Abstract: A circuit that receives queue number that indicates a queue stored within a memory unit and a packet descriptor that includes a drop precedence value, and in response determines an instantaneous queue depth of the queue. The instantaneous queue depth and drop precedence value are used to determine a drop probability. The drop probability is used to randomly determine if the packet descriptor should be stored in the queue. When a packet descriptor is not stored in a queue the packet associated with the packet descriptor is dropped. The queue has a first queue depth range. A first drop probability is used when the queue depth is within the first queue depth range and the drop precedence is equal to the first value.
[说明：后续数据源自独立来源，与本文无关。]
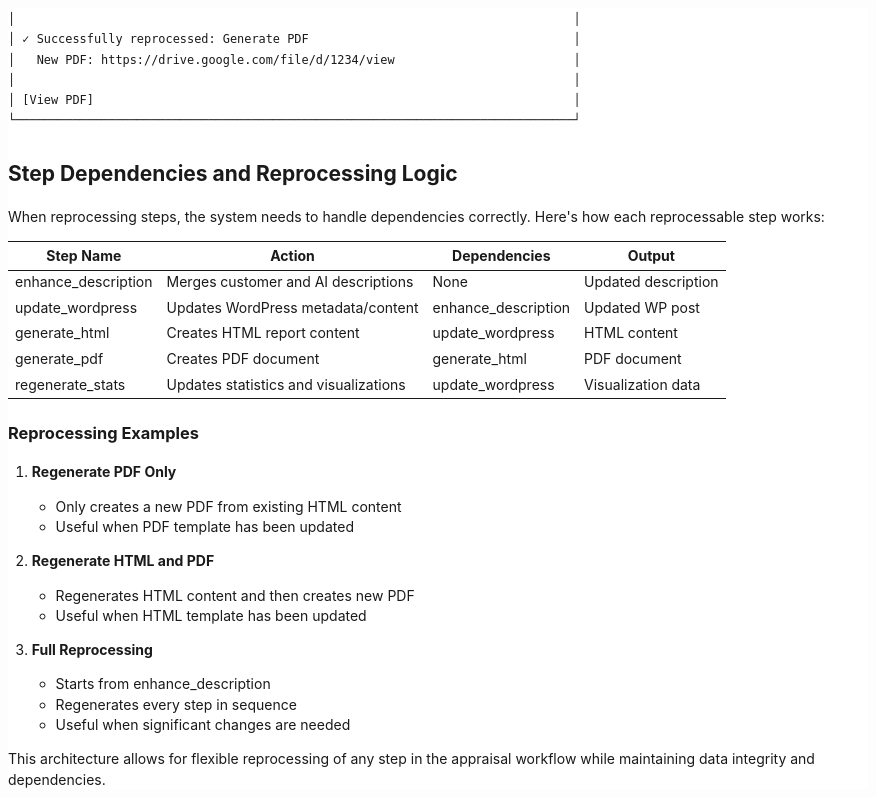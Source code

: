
 ```
│                                                                              │
│ ✓ Successfully reprocessed: Generate PDF                                     │
│   New PDF: https://drive.google.com/file/d/1234/view                         │
│                                                                              │
│ [View PDF]                                                                   │
└──────────────────────────────────────────────────────────────────────────────┘
```

## Step Dependencies and Reprocessing Logic

When reprocessing steps, the system needs to handle dependencies correctly. Here's how each reprocessable step works:

| Step Name | Action | Dependencies | Output |
|-----------|--------|--------------|--------|
| enhance_description | Merges customer and AI descriptions | None | Updated description |
| update_wordpress | Updates WordPress metadata/content | enhance_description | Updated WP post |
| generate_html | Creates HTML report content | update_wordpress | HTML content |
| generate_pdf | Creates PDF document | generate_html | PDF document |
| regenerate_stats | Updates statistics and visualizations | update_wordpress | Visualization data |

### Reprocessing Examples

1. **Regenerate PDF Only**
   - Only creates a new PDF from existing HTML content
   - Useful when PDF template has been updated

2. **Regenerate HTML and PDF**
   - Regenerates HTML content and then creates new PDF
   - Useful when HTML template has been updated

3. **Full Reprocessing**
   - Starts from enhance_description
   - Regenerates every step in sequence
   - Useful when significant changes are needed

This architecture allows for flexible reprocessing of any step in the appraisal workflow while maintaining data integrity and dependencies. 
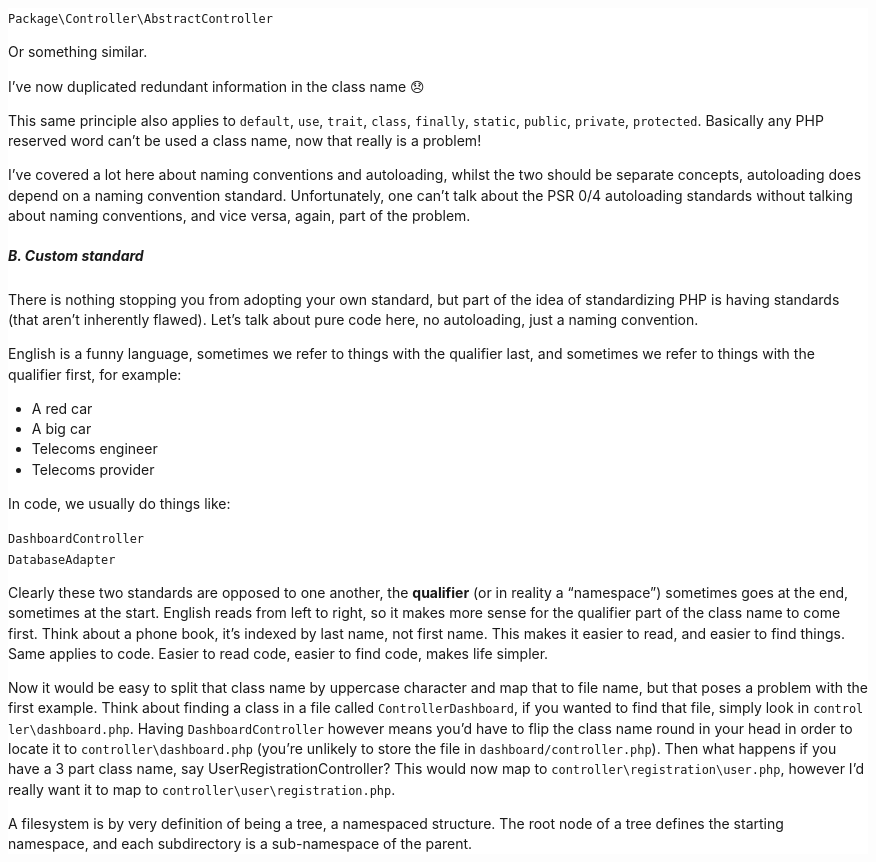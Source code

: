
 ```
Package\Controller\AbstractController
```

Or something similar.

I’ve now duplicated redundant information in the class name 😞

This same principle also applies to `default`, `use`, `trait`, `class`, `finally`, `static`, `public`, `private`, `protected`. Basically any PHP reserved word can’t be used a class name, now that really is a problem! 

I’ve covered a lot here about naming conventions and autoloading, whilst the two should be separate concepts, autoloading does depend on a naming convention standard. Unfortunately, one can’t talk about the PSR 0/4 autoloading standards without talking about naming conventions, and vice versa, again, part of the problem.


##### B. Custom standard

There is nothing stopping you from adopting your own standard, but part of the idea of standardizing PHP is having standards (that aren’t inherently flawed). Let’s talk about pure code here, no autoloading, just a naming convention.

English is a funny language, sometimes we refer to things with the qualifier last, and sometimes we refer to things with the qualifier first, for example:

* A red car
* A big car
* Telecoms engineer
* Telecoms provider

In code, we usually do things like:

```
DashboardController
DatabaseAdapter
```

Clearly these two standards are opposed to one another, the **qualifier** (or in reality a “namespace”) sometimes goes at the end, sometimes at the start. English reads from left to right, so it makes more sense for the qualifier part of the class name to come first. Think about a phone book, it’s indexed by last name, not first name. This makes it easier to read, and easier to find things. Same applies to code. Easier to read code, easier to find code, makes life simpler. 

Now it would be easy to split that class name by uppercase character and map that to file name, but that poses a problem with the first example. Think about finding a class in a file called `ControllerDashboard`, if you wanted to find that file, simply look in `controller\dashboard.php`. Having `DashboardController` however means you’d have to flip the class name round in your head in order to locate it to `controller\dashboard.php` (you’re unlikely to store the file in `dashboard/controller.php`). 
Then what happens if you have a 3 part class name, say UserRegistrationController? This would now map to `controller\registration\user.php`, however I’d really want it to map to `controller\user\registration.php`. 

A filesystem is by very definition of being a tree, a namespaced structure. The root node of a tree defines the starting namespace, and each subdirectory is a sub-namespace of the parent.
A second drop probability is used when the queue depth is within the first queue depth range and the drop precedence equal to a second value.

Abstract translation: 接收指示存储在存储器单元中的队列的队列号的电路和包括丢弃优先级值的包描述符，并且作为响应确定队列的瞬时队列深度。 瞬时队列深度和丢弃优先级值用于确定丢弃概率。 丢弃概率用于随机确定包描述符是否应该存储在队列中。 当分组描述符不存储在队列中时，与分组描述符关联的分组被丢弃。 队列具有第一个队列深度范围。 当队列深度在第一队列深度范围内且丢弃优先级等于第一个值时，将使用第一个丢弃概率。 当队列深度在第一队列深度范围内并且丢弃优先级等于第二值时，使用第二丢弃概率。